На стене, над головой профессора, висел женский портрет, написанный маслом. Это была зрелая, хорошо сохранившаяся женщина: ее полные плечи прикрывали кружева. Женщина ушла отсюда безвозвратно, навеки. Это сказывалось во всем — в отсутствии каких бы то ни было безделушек, создающих домашний уют, и в мрачной, гнетущей тишине, от которой дом казался опустевшим роскошным отелем. Аввакуму, как никому другому, был понятен язык этой тишины.

— Да, и одиночество, если угодно, — согласился профессор.

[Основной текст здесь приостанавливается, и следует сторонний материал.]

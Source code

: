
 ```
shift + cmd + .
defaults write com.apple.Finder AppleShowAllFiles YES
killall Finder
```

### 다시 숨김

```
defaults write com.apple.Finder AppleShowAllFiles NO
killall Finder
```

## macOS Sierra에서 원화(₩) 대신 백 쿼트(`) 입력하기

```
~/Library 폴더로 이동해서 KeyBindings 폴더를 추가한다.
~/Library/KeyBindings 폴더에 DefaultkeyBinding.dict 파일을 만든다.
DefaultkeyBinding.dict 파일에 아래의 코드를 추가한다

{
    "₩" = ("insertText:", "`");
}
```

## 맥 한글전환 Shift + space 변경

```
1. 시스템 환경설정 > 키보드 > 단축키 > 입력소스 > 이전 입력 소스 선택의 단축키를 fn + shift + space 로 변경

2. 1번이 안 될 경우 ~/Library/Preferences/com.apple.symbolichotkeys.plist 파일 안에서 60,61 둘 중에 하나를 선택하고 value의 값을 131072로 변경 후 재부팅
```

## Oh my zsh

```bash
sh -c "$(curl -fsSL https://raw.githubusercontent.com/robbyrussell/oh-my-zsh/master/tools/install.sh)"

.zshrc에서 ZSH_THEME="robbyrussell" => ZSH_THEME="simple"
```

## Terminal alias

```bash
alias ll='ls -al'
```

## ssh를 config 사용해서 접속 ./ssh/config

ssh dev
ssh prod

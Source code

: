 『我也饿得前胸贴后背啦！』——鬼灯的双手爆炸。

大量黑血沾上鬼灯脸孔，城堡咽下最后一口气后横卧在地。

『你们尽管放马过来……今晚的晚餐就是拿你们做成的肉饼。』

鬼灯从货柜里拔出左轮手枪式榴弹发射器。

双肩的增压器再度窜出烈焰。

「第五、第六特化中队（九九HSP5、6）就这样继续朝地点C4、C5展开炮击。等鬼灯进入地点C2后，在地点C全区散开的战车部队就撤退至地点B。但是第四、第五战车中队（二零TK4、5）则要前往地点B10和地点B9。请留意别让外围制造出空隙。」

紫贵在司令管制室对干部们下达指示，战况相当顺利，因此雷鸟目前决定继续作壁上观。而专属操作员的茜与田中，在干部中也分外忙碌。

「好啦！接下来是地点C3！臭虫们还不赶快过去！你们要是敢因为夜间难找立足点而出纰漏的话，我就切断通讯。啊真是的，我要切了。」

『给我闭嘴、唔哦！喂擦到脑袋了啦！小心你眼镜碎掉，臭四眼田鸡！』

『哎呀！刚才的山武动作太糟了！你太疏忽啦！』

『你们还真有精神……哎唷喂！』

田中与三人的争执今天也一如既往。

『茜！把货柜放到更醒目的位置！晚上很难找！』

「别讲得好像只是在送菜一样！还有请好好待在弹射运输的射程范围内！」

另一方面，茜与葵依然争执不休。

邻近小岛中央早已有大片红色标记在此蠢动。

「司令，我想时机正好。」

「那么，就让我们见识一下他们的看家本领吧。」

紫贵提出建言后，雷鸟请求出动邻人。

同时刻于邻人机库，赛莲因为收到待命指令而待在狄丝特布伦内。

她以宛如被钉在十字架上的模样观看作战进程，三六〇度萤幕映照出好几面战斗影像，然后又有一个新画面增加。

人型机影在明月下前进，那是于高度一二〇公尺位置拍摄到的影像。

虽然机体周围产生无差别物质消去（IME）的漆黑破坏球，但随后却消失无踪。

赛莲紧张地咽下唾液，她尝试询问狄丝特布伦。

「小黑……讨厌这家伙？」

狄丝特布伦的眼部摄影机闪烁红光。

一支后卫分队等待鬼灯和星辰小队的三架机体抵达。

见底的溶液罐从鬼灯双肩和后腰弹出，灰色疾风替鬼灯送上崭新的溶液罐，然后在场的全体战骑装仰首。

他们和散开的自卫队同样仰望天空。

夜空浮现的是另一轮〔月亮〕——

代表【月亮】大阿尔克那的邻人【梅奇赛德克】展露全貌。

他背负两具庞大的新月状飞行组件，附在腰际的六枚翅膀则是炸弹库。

Он помолчал, теперь уже с некоторым любопытством посматривая на гостя. — Человек становится брюзгливым, — продолжал он, — либо от одиночества, либо оттого, что он лишен одиночества. В свое время последнее обстоятельство и сделало меня брюзгой. Тогда я чувствовал себя глубоко несчастным. Жена моя была человеком общительным, веселым, собирала у себя подруг, знакомых, здесь вечно гремел граммофон, устраивались танцы — сущий сумасшедший дом. Все это меня бесило, и мне казалось — я говорю вполне серьезно, — что я самый несчастный человек на свете. Я вечно злился, ходил с кислым видом, стал раздражительным. Любая мелочь приводила меня в ярость, я поднимал шум из-за пустяков, срывал зло на студентах — на двойки не скупился, — в общем вы понимаете?

— Вполне, — сочувственно улыбнулся Аввакум, хотя и считал, что профессор не прав — ведь шум, пусть он даже бессмысленный и не в меру громкий, все же лучше, чем мертвая тишина.

— Ничего вы не понимаете, — вздохнул профессор. — С одиночеством вы знакомы, так сказать, теоретически, поскольку вы еще сравнительно молоды. А на практике что вы пережили? Прочли кое-какие книги. Но жизнь лучше всего познается на опыте. Когда от меня ушла жена — в сущности это была легкомысленная дура — и сошлась с каким-то музыкантом, вы не поверите, я чуть не ржал от восторга — таким счастливым я себя почувствовал. В ту пору я наставил своим студентам невообразимое количество пятерок, хотя они, конечно, их не заслуживали. Я ставил им «отлично», потому что у меня было легко на душе, мне было весело. Мне было тогда сорок пять лет. Я вышвырнул вон граммофон вместе с пластинками, зеркала, духи, выбросил цветы, картины со всякими там натюрмортами, мебель с золотистой обивкой, подушечки с оборками, гобелены — словом, все, что напоминало о праздной суете, о легкомысленной жизни. Вокруг меня стало тихо, спокойно и как-то уютно. Я весь отдался работе — составлял учебники, писал книги, вел переписку с иностранными академиями и университетами. В общем, жизнь моя обрела смысл, она стала такой, о какой я мечтал прежде, до ухода жены — Он на мгновение остановился. — Я вам не надоел своими рассказами?